What to do :: An exact copy of every entry is needed, without any of the pictures.

Top of Dataset records

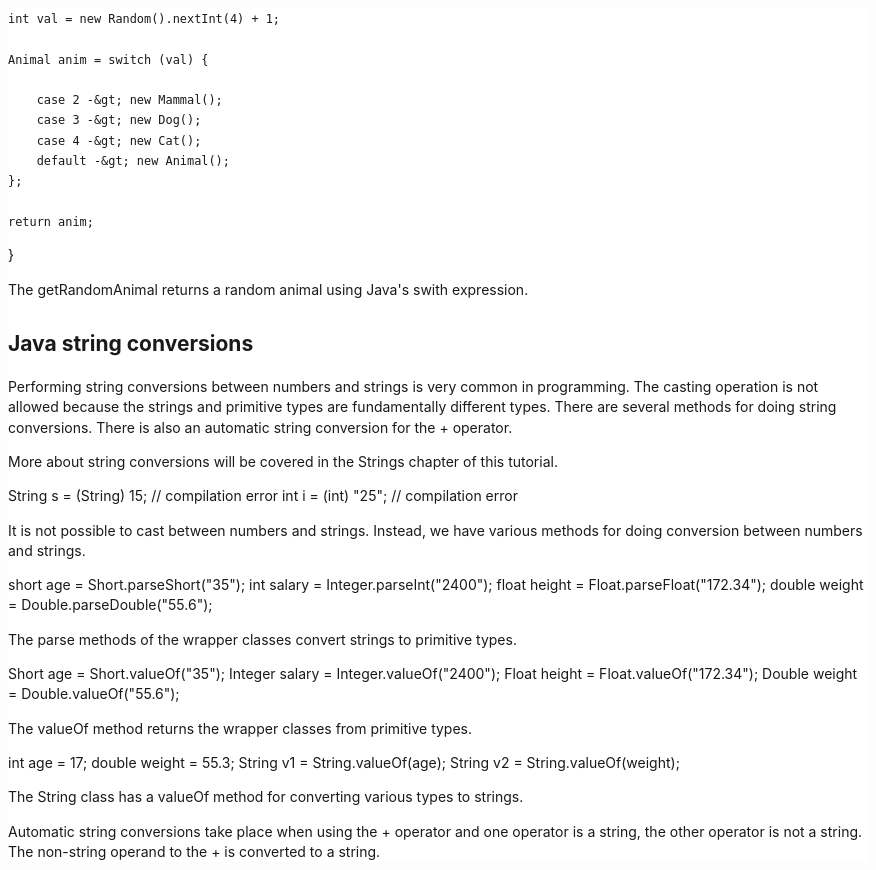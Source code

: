     int val = new Random().nextInt(4) + 1;

    Animal anim = switch (val) {

        case 2 -&gt; new Mammal();
        case 3 -&gt; new Dog();
        case 4 -&gt; new Cat();
        default -&gt; new Animal();
    };

    return anim;
}

The getRandomAnimal returns a random animal using Java's swith
expression.

## Java string conversions

Performing string conversions between numbers and strings is very common in
programming. The casting operation is not allowed because the strings and
primitive types are fundamentally different types. There are several methods for
doing string conversions. There is also an automatic string conversion for the +
operator.

More about string conversions will be covered in the Strings chapter of this
tutorial.

String s = (String) 15; // compilation error
int i = (int) "25"; // compilation error

It is not possible to cast between numbers and strings. Instead, we have various
methods for doing conversion between numbers and strings.

short age = Short.parseShort("35");
int salary = Integer.parseInt("2400");
float height = Float.parseFloat("172.34");
double weight = Double.parseDouble("55.6");

The parse methods of the wrapper classes convert strings to primitive types.

Short age = Short.valueOf("35");
Integer salary = Integer.valueOf("2400");
Float height = Float.valueOf("172.34");
Double weight = Double.valueOf("55.6");

The valueOf method returns the wrapper classes from primitive
types.

int age = 17;
double weight = 55.3;
String v1 = String.valueOf(age);
String v2 = String.valueOf(weight);

The String class has a valueOf method for converting
various types to strings.

Automatic string conversions take place when using the + operator
and one operator is a string, the other operator is not a string. The non-string
operand to the + is converted to a string.
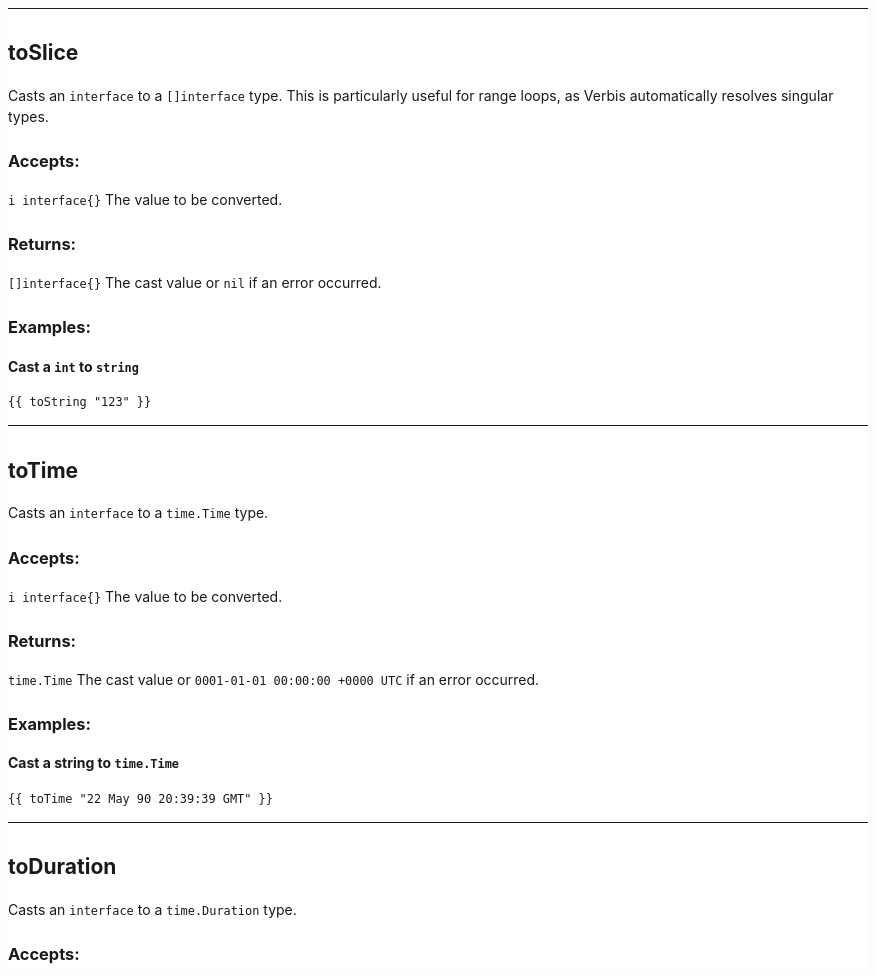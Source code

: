 ___

## toSlice

Casts an `interface` to a `[]interface` type.
This is particularly useful for range loops, as Verbis automatically
resolves singular types. 

### Accepts:

`i interface{}` The value to be converted.

### Returns:

`[]interface{}` The cast value or `nil` if an error occurred.

### Examples:

**Cast a `int` to `string`**

```gotemplate
{{ toString "123" }}
```

___

## toTime

Casts an `interface` to a `time.Time` type.

### Accepts:

`i interface{}` The value to be converted.

### Returns:

`time.Time` The cast value or `0001-01-01 00:00:00 +0000 UTC` if an error occurred.

### Examples:

**Cast a string to `time.Time`**

```gotemplate
{{ toTime "22 May 90 20:39:39 GMT" }}
```

___

## toDuration

Casts an `interface` to a `time.Duration` type.

### Accepts:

Bottom of Dataset records

Final answer ::
Source code

:     int val = new Random().nextInt(4) + 1;

    Animal anim = switch (val) {

        case 2 -&gt; new Mammal();
        case 3 -&gt; new Dog();
        case 4 -&gt; new Cat();
        default -&gt; new Animal();
    };

    return anim;
}

The getRandomAnimal returns a random animal using Java's swith
expression.

## Java string conversions

Performing string conversions between numbers and strings is very common in
programming. The casting operation is not allowed because the strings and
primitive types are fundamentally different types. There are several methods for
doing string conversions. There is also an automatic string conversion for the +
operator.

More about string conversions will be covered in the Strings chapter of this
tutorial.

String s = (String) 15; // compilation error
int i = (int) "25"; // compilation error

It is not possible to cast between numbers and strings. Instead, we have various
methods for doing conversion between numbers and strings.

short age = Short.parseShort("35");
int salary = Integer.parseInt("2400");
float height = Float.parseFloat("172.34");
double weight = Double.parseDouble("55.6");

The parse methods of the wrapper classes convert strings to primitive types.

Short age = Short.valueOf("35");
Integer salary = Integer.valueOf("2400");
Float height = Float.valueOf("172.34");
Double weight = Double.valueOf("55.6");

The valueOf method returns the wrapper classes from primitive
types.

int age = 17;
double weight = 55.3;
String v1 = String.valueOf(age);
String v2 = String.valueOf(weight);

The String class has a valueOf method for converting
various types to strings.

Automatic string conversions take place when using the + operator
and one operator is a string, the other operator is not a string. The non-string
operand to the + is converted to a string.
Source code

: ___

## toSlice

Casts an `interface` to a `[]interface` type.
This is particularly useful for range loops, as Verbis automatically
resolves singular types. 

### Accepts:

`i interface{}` The value to be converted.

### Returns:

`[]interface{}` The cast value or `nil` if an error occurred.

### Examples:

**Cast a `int` to `string`**

```gotemplate
{{ toString "123" }}
```

___

## toTime

Casts an `interface` to a `time.Time` type.

### Accepts:

`i interface{}` The value to be converted.

### Returns:

`time.Time` The cast value or `0001-01-01 00:00:00 +0000 UTC` if an error occurred.

### Examples:

**Cast a string to `time.Time`**

```gotemplate
{{ toTime "22 May 90 20:39:39 GMT" }}
```

___

## toDuration

Casts an `interface` to a `time.Duration` type.

### Accepts:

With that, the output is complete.